= Directions for this task =
Where does the word "Highlighting" show up in the records? Copy every line that has it.

--- START ---

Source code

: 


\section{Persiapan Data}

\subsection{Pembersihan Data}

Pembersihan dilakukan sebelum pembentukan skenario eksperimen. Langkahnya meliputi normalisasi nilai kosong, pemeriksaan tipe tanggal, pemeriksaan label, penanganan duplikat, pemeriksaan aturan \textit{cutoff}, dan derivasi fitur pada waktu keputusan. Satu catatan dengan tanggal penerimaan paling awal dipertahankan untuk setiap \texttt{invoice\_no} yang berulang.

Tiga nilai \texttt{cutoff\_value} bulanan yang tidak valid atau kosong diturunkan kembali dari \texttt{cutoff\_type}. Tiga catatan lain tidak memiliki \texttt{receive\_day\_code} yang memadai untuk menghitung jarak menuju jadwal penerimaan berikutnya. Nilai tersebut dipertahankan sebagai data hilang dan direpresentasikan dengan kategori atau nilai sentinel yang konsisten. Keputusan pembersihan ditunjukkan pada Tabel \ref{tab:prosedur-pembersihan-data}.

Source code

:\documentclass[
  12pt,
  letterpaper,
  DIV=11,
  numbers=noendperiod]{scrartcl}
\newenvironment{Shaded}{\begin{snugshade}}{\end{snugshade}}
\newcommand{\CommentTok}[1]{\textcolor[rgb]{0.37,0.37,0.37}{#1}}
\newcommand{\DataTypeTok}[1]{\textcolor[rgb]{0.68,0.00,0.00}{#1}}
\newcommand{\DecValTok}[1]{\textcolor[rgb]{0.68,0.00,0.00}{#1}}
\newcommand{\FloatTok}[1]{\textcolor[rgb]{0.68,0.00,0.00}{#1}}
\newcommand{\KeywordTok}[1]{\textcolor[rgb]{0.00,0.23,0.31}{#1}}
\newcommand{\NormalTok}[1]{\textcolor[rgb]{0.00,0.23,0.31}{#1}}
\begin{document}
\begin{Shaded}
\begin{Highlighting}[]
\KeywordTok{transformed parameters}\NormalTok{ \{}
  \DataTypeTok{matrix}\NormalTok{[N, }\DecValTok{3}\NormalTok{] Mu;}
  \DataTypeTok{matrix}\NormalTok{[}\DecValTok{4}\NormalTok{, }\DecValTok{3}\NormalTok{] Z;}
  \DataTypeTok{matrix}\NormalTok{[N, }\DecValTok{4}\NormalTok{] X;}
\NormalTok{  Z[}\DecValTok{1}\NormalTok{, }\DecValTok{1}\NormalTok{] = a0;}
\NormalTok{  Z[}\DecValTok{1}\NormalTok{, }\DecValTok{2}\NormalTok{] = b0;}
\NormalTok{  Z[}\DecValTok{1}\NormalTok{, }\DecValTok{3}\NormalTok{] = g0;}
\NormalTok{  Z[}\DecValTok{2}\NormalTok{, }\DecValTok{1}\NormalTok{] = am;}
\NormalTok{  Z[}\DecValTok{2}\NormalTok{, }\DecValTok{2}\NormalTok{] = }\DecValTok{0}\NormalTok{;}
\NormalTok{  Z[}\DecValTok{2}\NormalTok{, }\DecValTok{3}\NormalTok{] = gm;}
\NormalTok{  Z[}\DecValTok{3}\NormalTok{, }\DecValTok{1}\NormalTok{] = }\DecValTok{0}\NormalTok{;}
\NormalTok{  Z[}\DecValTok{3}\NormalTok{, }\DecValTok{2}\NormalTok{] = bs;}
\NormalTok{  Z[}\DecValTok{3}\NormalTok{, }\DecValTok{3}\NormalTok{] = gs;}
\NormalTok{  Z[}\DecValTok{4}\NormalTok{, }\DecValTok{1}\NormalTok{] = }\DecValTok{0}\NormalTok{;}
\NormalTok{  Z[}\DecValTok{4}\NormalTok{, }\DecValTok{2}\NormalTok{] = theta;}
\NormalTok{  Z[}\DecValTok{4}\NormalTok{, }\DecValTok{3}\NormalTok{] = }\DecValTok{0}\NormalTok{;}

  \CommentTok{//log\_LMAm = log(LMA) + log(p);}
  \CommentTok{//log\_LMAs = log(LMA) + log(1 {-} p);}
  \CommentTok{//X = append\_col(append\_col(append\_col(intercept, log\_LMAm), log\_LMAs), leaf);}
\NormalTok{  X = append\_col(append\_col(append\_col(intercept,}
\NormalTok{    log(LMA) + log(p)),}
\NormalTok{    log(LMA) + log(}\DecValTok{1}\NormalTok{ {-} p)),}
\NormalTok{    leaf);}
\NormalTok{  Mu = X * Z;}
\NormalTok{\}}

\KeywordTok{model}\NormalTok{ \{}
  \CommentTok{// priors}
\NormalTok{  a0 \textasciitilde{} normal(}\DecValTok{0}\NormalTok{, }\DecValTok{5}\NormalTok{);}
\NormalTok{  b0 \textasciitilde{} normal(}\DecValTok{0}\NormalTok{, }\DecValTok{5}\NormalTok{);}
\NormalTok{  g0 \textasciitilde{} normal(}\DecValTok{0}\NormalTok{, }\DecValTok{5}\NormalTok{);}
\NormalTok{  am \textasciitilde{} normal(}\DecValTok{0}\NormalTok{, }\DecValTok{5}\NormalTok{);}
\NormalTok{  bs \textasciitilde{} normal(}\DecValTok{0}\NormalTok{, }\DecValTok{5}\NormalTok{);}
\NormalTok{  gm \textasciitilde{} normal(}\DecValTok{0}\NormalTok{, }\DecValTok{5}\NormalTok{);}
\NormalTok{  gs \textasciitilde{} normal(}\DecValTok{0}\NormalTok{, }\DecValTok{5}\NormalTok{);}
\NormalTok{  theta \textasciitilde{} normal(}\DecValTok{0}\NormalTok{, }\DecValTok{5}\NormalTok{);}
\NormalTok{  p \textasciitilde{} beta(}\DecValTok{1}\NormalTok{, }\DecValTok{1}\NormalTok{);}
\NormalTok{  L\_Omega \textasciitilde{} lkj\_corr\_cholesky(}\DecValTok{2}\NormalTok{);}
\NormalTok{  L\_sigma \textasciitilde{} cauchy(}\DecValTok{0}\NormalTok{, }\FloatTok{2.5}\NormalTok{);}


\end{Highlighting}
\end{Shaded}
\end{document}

--- END ---

= Result of this exercise =
\begin{Highlighting}[]
\end{Highlighting}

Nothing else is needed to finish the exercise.